▶ DATASET ENTRIES:
════
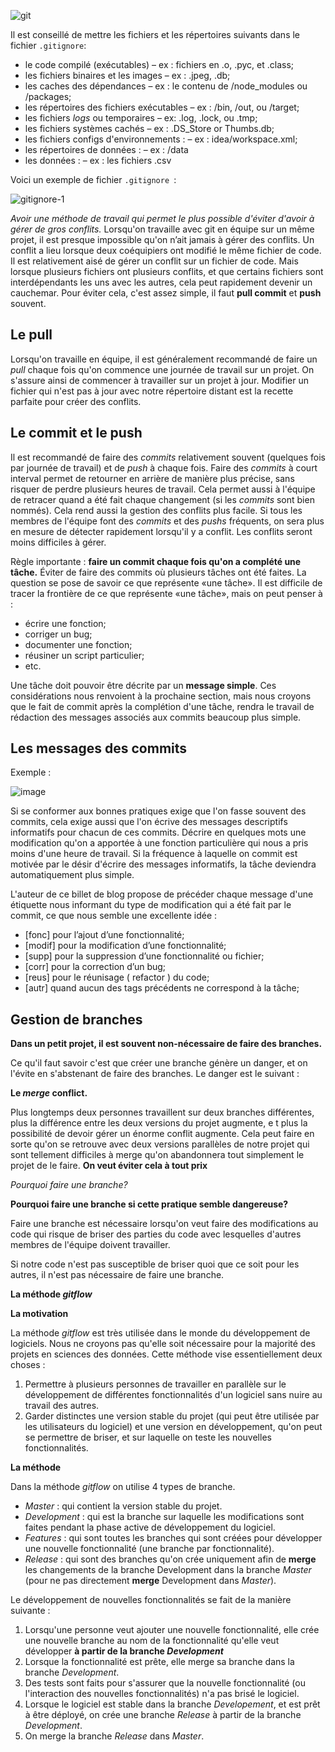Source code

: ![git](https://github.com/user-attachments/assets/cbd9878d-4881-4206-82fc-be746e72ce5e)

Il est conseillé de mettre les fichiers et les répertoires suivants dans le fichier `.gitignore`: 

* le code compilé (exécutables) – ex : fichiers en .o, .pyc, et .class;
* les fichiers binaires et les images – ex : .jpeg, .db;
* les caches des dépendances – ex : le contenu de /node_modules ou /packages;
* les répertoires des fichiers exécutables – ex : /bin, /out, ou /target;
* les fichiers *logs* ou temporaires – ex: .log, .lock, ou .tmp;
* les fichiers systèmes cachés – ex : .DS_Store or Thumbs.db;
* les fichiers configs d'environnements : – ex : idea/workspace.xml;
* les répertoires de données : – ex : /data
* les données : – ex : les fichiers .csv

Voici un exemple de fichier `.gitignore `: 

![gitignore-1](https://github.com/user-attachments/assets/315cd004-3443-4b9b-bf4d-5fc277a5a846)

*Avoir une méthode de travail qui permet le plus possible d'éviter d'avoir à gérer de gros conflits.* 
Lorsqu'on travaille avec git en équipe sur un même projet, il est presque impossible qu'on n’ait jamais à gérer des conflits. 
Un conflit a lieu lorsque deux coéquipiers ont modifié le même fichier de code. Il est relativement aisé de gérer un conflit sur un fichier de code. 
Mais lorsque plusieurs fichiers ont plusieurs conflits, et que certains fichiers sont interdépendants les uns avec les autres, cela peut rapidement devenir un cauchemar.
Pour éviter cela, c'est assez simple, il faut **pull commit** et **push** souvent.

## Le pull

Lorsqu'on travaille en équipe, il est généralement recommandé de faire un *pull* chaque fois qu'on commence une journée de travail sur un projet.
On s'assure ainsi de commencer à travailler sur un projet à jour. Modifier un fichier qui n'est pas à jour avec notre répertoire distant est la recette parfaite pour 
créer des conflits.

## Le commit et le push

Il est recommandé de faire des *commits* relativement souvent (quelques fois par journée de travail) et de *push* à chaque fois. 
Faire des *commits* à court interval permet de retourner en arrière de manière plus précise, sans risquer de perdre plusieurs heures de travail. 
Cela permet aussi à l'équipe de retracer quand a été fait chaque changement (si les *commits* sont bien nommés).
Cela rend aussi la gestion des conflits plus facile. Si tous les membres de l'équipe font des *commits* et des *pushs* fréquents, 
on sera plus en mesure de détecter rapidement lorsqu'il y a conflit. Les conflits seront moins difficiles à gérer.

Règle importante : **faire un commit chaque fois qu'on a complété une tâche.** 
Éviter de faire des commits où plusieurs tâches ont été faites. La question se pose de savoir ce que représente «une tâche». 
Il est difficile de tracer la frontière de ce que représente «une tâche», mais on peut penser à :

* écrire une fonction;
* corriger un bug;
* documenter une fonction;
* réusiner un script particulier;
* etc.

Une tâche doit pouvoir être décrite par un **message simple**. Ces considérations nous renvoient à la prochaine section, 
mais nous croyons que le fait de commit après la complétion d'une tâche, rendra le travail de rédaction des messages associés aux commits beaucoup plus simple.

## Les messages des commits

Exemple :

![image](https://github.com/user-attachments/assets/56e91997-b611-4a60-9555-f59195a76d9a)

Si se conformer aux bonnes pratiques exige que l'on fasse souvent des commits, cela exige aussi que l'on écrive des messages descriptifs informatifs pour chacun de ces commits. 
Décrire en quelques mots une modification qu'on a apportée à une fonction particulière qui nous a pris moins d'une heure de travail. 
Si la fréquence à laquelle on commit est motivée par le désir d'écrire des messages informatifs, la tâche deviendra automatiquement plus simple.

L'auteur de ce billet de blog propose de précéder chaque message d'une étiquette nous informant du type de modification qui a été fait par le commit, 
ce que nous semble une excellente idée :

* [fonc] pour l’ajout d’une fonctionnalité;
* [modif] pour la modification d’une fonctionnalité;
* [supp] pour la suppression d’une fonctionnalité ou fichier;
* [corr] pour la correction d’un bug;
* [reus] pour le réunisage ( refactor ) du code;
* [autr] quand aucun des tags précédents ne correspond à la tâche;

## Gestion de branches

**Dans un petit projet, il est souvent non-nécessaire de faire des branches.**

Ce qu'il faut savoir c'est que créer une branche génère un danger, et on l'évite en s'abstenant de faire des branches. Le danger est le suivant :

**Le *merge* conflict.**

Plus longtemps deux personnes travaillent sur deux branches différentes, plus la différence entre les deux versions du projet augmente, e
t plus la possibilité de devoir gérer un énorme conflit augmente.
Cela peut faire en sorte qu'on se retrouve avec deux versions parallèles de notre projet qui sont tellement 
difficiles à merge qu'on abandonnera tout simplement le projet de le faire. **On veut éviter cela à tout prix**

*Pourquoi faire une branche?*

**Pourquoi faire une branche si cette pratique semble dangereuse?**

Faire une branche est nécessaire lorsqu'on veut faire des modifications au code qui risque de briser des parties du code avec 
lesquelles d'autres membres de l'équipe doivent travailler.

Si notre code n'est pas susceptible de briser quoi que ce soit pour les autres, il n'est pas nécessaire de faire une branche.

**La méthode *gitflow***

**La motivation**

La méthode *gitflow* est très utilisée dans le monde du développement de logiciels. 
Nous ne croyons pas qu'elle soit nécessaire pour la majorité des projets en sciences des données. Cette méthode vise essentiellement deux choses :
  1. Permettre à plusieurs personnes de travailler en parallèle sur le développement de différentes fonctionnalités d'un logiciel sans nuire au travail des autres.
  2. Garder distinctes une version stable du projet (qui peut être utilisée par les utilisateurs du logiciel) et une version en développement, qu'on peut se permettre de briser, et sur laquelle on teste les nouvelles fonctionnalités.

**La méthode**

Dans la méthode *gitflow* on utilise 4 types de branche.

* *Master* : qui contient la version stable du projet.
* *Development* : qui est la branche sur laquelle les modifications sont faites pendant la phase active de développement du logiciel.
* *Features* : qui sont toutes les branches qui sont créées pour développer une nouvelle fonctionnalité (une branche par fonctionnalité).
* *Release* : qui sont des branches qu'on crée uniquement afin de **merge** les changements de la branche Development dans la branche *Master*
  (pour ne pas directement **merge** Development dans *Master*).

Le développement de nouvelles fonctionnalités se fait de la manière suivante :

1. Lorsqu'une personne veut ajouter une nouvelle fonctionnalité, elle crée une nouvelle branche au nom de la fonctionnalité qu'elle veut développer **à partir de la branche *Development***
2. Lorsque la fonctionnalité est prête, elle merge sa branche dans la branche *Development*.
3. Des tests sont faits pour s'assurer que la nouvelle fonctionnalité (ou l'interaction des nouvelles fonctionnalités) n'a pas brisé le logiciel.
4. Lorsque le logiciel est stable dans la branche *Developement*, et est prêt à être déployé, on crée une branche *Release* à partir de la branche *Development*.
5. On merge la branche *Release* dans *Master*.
════
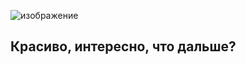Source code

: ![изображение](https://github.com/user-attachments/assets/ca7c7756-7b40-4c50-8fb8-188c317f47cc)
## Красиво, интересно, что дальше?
════
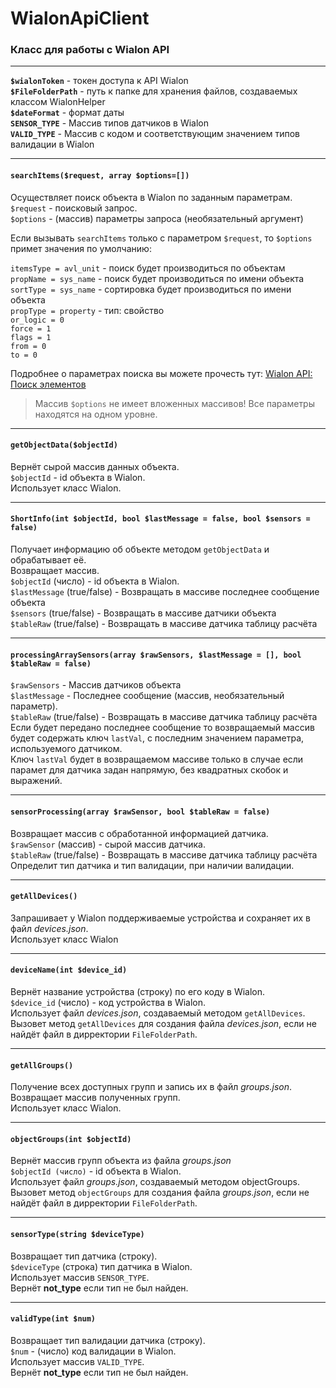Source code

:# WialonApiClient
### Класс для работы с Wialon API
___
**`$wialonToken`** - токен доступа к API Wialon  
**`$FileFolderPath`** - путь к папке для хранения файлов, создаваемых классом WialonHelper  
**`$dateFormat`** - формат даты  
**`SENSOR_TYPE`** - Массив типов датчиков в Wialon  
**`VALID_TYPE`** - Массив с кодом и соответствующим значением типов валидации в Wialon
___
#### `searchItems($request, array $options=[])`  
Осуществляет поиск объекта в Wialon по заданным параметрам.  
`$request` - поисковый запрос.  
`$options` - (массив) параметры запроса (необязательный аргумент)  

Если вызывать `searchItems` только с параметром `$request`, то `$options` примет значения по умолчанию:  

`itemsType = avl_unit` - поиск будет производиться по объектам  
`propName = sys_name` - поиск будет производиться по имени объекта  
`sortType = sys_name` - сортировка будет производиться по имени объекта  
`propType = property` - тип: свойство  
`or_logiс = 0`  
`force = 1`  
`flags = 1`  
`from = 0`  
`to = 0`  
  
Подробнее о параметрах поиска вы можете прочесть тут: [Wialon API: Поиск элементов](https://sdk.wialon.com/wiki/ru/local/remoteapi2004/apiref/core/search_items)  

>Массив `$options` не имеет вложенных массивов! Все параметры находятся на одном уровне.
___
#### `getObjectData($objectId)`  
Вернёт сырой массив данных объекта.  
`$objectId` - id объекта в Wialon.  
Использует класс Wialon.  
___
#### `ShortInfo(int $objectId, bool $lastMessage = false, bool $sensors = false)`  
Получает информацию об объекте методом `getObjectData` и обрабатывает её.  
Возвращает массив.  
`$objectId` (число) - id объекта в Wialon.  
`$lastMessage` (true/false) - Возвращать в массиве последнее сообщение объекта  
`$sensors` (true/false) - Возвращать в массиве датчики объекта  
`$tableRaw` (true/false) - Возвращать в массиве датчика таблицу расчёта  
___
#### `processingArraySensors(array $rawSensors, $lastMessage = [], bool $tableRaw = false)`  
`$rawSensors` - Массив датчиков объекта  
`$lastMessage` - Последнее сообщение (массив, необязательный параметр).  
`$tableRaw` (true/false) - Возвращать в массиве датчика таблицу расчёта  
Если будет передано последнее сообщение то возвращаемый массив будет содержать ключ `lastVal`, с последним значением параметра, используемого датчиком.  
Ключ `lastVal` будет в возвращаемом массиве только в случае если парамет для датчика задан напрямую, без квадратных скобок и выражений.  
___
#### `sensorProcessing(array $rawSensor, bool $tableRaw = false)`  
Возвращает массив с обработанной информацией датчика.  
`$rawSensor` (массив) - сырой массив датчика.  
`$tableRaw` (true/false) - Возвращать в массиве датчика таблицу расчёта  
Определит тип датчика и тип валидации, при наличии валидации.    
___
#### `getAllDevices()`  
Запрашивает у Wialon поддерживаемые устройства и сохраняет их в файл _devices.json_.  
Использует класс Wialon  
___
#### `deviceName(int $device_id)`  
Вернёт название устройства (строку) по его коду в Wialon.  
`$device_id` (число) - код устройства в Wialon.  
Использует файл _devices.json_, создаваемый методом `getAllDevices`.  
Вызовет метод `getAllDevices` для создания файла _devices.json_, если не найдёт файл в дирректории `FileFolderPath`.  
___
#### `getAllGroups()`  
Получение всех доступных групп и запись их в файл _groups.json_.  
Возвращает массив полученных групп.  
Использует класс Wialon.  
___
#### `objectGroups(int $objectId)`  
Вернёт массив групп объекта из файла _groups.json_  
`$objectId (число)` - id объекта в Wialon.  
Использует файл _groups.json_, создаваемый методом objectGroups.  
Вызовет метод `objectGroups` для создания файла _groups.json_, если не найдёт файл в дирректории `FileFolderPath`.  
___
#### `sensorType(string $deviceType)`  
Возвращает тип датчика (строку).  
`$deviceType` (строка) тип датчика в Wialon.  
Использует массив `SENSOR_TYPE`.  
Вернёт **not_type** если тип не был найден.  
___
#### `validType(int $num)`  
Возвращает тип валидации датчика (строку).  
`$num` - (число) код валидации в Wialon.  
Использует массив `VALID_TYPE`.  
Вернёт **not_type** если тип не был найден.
════
▶ WORK REQUIRED: Extract each line from the listing that holds the word "Вернёт".

▶ ANSWER FOR THE TASK:
Вернёт сырой массив данных объекта.  
Вернёт название устройства (строку) по его коду в Wialon.  
Вернёт массив групп объекта из файла _groups.json_  
Вернёт **not_type** если тип не был найден.  
Вернёт **not_type** если тип не был найден.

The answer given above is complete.